Réforme des retraites : « Je ne crois pas au futur où j’aurai une retraite paisible », s’attristent nos lecteurs
VOTRE VIE VOTRE AVIS Avec la durée de cotisation rallongée, l'incompréhension face à certains effets de la réforme et une certaine anxiété pour l’avenir, nos lecteurs ne sont pas indifférents au projet de réforme des retraites présenté hier
- La réforme des retraites prévoit le passage de l’âge de départ minimum à 64 ans avec 43 annuités de cotisations.
- Dans notre appel à témoignages, les lecteurs de 20 Minutes se disent « dégoûtés » de cette décision.
- Entre pénibilité au travail, adéquation avec le marché du travail, écoanxiété et peur d’une nouvelle réforme d’ici à leur départ à la retraite, leurs craintes sont nombreuses.

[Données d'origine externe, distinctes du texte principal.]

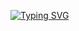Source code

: [![Typing SVG](https://readme-typing-svg.herokuapp.com?color=%FFFFFF&lines=MY+ONLINE+STORE)](https://git.io/typing-svg)
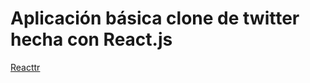 # Aplicación básica clone de twitter hecha con React.js

[Reacttr](https://reattr-dac0a.firebaseapp.com/)
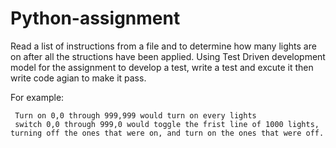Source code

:# Python-assignment
Read a list of instructions from a file and to determine how many lights are on after all the structions have been applied. Using Test Driven development
model for the assignment to develop a test, write a test and excute it then write code agian to make it pass.

For example:

     Turn on 0,0 through 999,999 would turn on every lights    
     switch 0,0 through 999,0 would toggle the frist line of 1000 lights, turning off the ones that were on, and turn on the ones that were off.
     
     
                                                                        
                                                                                                                                               
                                                                                        

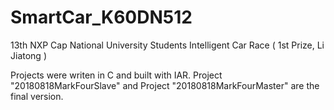 # SmartCar_K60DN512
13th NXP Cap National University Students Intelligent Car Race ( 1st Prize, Li Jiatong )

Projects were writen in C and built with IAR.
Project "20180818MarkFourSlave" and Project "20180818MarkFourMaster" are the final version.
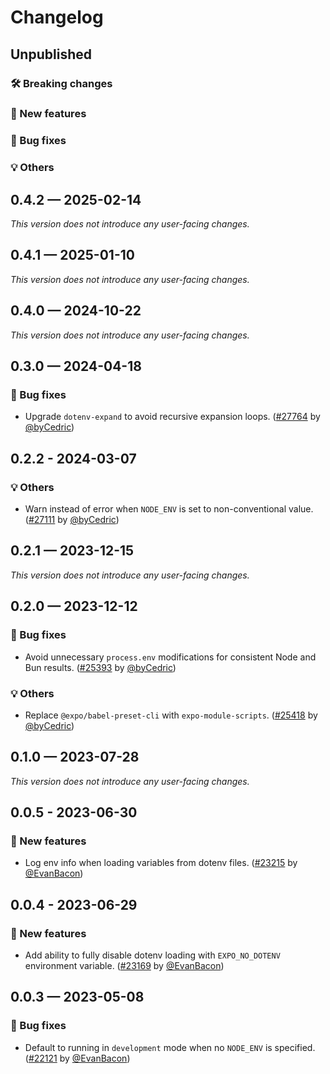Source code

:# Changelog

## Unpublished

### 🛠 Breaking changes

### 🎉 New features

### 🐛 Bug fixes

### 💡 Others

## 0.4.2 — 2025-02-14

_This version does not introduce any user-facing changes._

## 0.4.1 — 2025-01-10

_This version does not introduce any user-facing changes._

## 0.4.0 — 2024-10-22

_This version does not introduce any user-facing changes._

## 0.3.0 — 2024-04-18

### 🐛 Bug fixes

- Upgrade `dotenv-expand` to avoid recursive expansion loops. ([#27764](https://github.com/expo/expo/pull/27764) by [@byCedric](https://github.com/byCedric))

## 0.2.2 - 2024-03-07

### 💡 Others

- Warn instead of error when `NODE_ENV` is set to non-conventional value. ([#27111](https://github.com/expo/expo/pull/27111) by [@byCedric](https://github.com/byCedric))

## 0.2.1 — 2023-12-15

_This version does not introduce any user-facing changes._

## 0.2.0 — 2023-12-12

### 🐛 Bug fixes

- Avoid unnecessary `process.env` modifications for consistent Node and Bun results. ([#25393](https://github.com/expo/expo/pull/25393) by [@byCedric](https://github.com/byCedric))

### 💡 Others

- Replace `@expo/babel-preset-cli` with `expo-module-scripts`. ([#25418](https://github.com/expo/expo/pull/25418) by [@byCedric](https://github.com/byCedric))

## 0.1.0 — 2023-07-28

_This version does not introduce any user-facing changes._

## 0.0.5 - 2023-06-30

### 🎉 New features

- Log env info when loading variables from dotenv files. ([#23215](https://github.com/expo/expo/pull/23215) by [@EvanBacon](https://github.com/EvanBacon))

## 0.0.4 - 2023-06-29

### 🎉 New features

- Add ability to fully disable dotenv loading with `EXPO_NO_DOTENV` environment variable. ([#23169](https://github.com/expo/expo/pull/23169) by [@EvanBacon](https://github.com/EvanBacon))

## 0.0.3 — 2023-05-08

### 🐛 Bug fixes

- Default to running in `development` mode when no `NODE_ENV` is specified. ([#22121](https://github.com/expo/expo/pull/22121) by [@EvanBacon](https://github.com/EvanBacon))
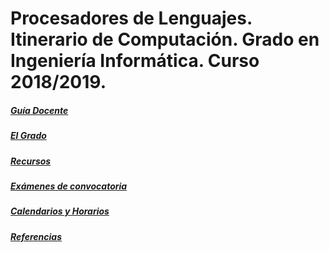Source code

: # Procesadores de Lenguajes. Itinerario de Computación. Grado en Ingeniería Informática. Curso 2018/2019.

##### [Guía Docente](https://www.ull.es/apps/guias/guias/view_guide/16020/)

##### [El Grado](degree.md)

##### [Recursos](resources.md)

##### [Exámenes de convocatoria](exams.md)

##### [Calendarios y Horarios](timetables.md)

##### [Referencias](references.md)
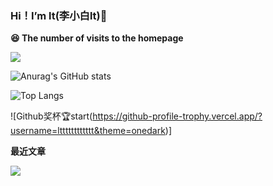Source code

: ### Hi！I’m lt(李小白lt)👋
**😆 The number of visits to the homepage**

[![](https://count.getloli.com/get/@ltttttttttttt.github.readme)](https://count.getloli.com/)

![Anurag's GitHub stats](https://github-readme-stats.vercel.app/api?username=ltttttttttttt&show_icons=true&theme=light_default&count_private=true&bg_color=30,eeeeee,cccccc&title_color=000000&text_color=000000)

![Top Langs](https://github-readme-stats.vercel.app/api/top-langs/?username=ltttttttttttt&theme=light_default&count_private=true&layout=compact&bg_color=30,eeeeee,cccccc&title_color=000000&text_color=000000)

![Github奖杯🏆start(https://github-profile-trophy.vercel.app/?username=ltttttttttttt&theme=onedark)]

**最近文章**

[![](https://github-readme-juejin-recent-article-flywith24.vercel.app/juejin?id=4248168660474269&limit=1)](https://juejin.cn/user/4248168660474269/posts)
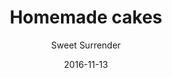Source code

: ---
title: 'Homemade cakes'
description: 'See selection and price at the bar.'
color: '#ffffff'
category: snacks
meta:
    id: b278da13ee8492a3395531fbc8ff16139c8fc0ec
    parentId: f20f57fa9c3d8bff0902cfb33f350091a3a48d51
    language: en
date: '2016-11-13'
author: 'Sweet Surrender'
---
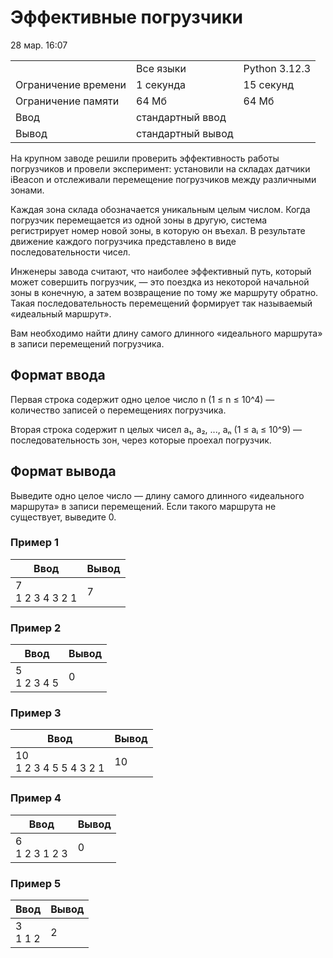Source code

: # Эффективные погрузчики

28 мар. 16:07

|   |   |   |
|---|---|---|
||Все языки|Python 3.12.3|
|Ограничение времени|1 секунда|15 секунд|
|Ограничение памяти|64 Мб|64 Мб|
|Ввод|стандартный ввод|   |
|Вывод|стандартный вывод|   |

На крупном заводе решили проверить эффективность работы погрузчиков и провели эксперимент: установили на складах датчики iBeacon и отслеживали перемещение погрузчиков между различными зонами.

Каждая зона склада обозначается уникальным целым числом. Когда погрузчик перемещается из одной зоны в другую, система регистрирует номер новой зоны, в которую он въехал. В результате движение каждого погрузчика представлено в виде последовательности чисел.

Инженеры завода считают, что наиболее эффективный путь, который может совершить погрузчик, — это поездка из некоторой начальной зоны в конечную, а затем возвращение по тому же маршруту обратно. Такая последовательность перемещений формирует так называемый «идеальный маршрут».

Вам необходимо найти длину самого длинного «идеального маршрута» в записи перемещений погрузчика.

## Формат ввода

Первая строка содержит одно целое число n (1 ≤ n ≤ 10^4) — количество записей о перемещениях погрузчика.

Вторая строка содержит n целых чисел a₁, a₂, ..., aₙ (1 ≤ aᵢ ≤ 10^9) — последовательность зон, через которые проехал погрузчик.

## Формат вывода

Выведите одно целое число — длину самого длинного «идеального маршрута» в записи перемещений. Если такого маршрута не существует, выведите 0.

### Пример 1

|Ввод|Вывод|
|---|---|
|7  <br>1 2 3 4 3 2 1|7|

### Пример 2

|Ввод|Вывод|
|---|---|
|5  <br>1 2 3 4 5|0|

### Пример 3

|Ввод|Вывод|
|---|---|
|10  <br>1 2 3 4 5 5 4 3 2 1|10|

### Пример 4

|Ввод|Вывод|
|---|---|
|6  <br>1 2 3 1 2 3|0|

### Пример 5

|Ввод|Вывод|
|---|---|
|3  <br>1 1 2|2|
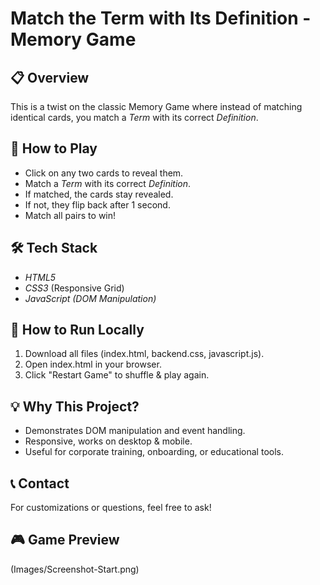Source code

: 
# Match the Term with Its Definition - Memory Game

## 📋 Overview
This is a twist on the classic Memory Game where instead of matching identical cards, you match a *Term* with its correct *Definition*.

## 🎯 How to Play
- Click on any two cards to reveal them.
- Match a *Term* with its correct *Definition*.
- If matched, the cards stay revealed.
- If not, they flip back after 1 second.
- Match all pairs to win!

## 🛠️ Tech Stack
- *HTML5*
- *CSS3* (Responsive Grid)
- *JavaScript (DOM Manipulation)*

## 🚀 How to Run Locally
1. Download all files (index.html, backend.css, javascript.js).
2. Open index.html in your browser.
3. Click "Restart Game" to shuffle & play again.

## 💡 Why This Project?
- Demonstrates DOM manipulation and event handling.
- Responsive, works on desktop & mobile.
- Useful for corporate training, onboarding, or educational tools.

## 📞 Contact
For customizations or questions, feel free to ask!

## 🎮 Game Preview

(Images/Screenshot-Start.png)
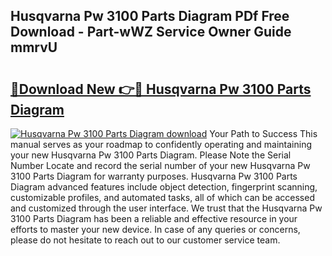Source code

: ## Husqvarna Pw 3100 Parts Diagram PDf Free Download - Part-wWZ Service Owner Guide mmrvU

# <h2><a href="http://dfmsv88.blite.top/?on=Husqvarna+Pw+3100+Parts+Diagram">🔗Download New 👉🔴 Husqvarna Pw 3100 Parts Diagram</a></h2>

[![Husqvarna Pw 3100 Parts Diagram download](https://i.imgur.com/lujVjoI.png)](http://dfmsv88.blite.top/?on=Husqvarna+Pw+3100+Parts+Diagram)
Your Path to Success This manual serves as your roadmap to confidently operating and maintaining your new Husqvarna Pw 3100 Parts Diagram. Please Note the Serial Number Locate and record the serial number of your new Husqvarna Pw 3100 Parts Diagram for warranty purposes. Husqvarna Pw 3100 Parts Diagram advanced features include object detection, fingerprint scanning, customizable profiles, and automated tasks, all of which can be accessed and customized through the user interface. We trust that the Husqvarna Pw 3100 Parts Diagram has been a reliable and effective resource in your efforts to master your new device. In case of any queries or concerns, please do not hesitate to reach out to our customer service team.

Il y a de l’électricité dans l’air. Le projet de repousser l’âge légal de départ à la retraite, présenté mardi par le gouvernement, suscite, sans surprise, de vives réactions. Actuellement situé à 62 ans, cet âge minimum pourrait être reporté à 64 ans, après 43 annuités de cotisations. Si la mise en œuvre de cette réforme sera progressive, toutes les personnes nées après juin 1961 seront concernées. Les lecteurs et lectrices qui ont répondu à notre appel à témoignages s’inquiètent pour leurs droits.
« Avant la réforme, il devait me rester environ dix-sept ans à travailler. On m’en annonce aujourd’hui deux de plus et surtout sans gagner plus, regrette Gaëtan, 46 ans. Si j’imaginais prolonger ma fin de carrière dans un coin de ma tête, c’était surtout pour gagner plus à la retraite. Là, ce sera pour rien. »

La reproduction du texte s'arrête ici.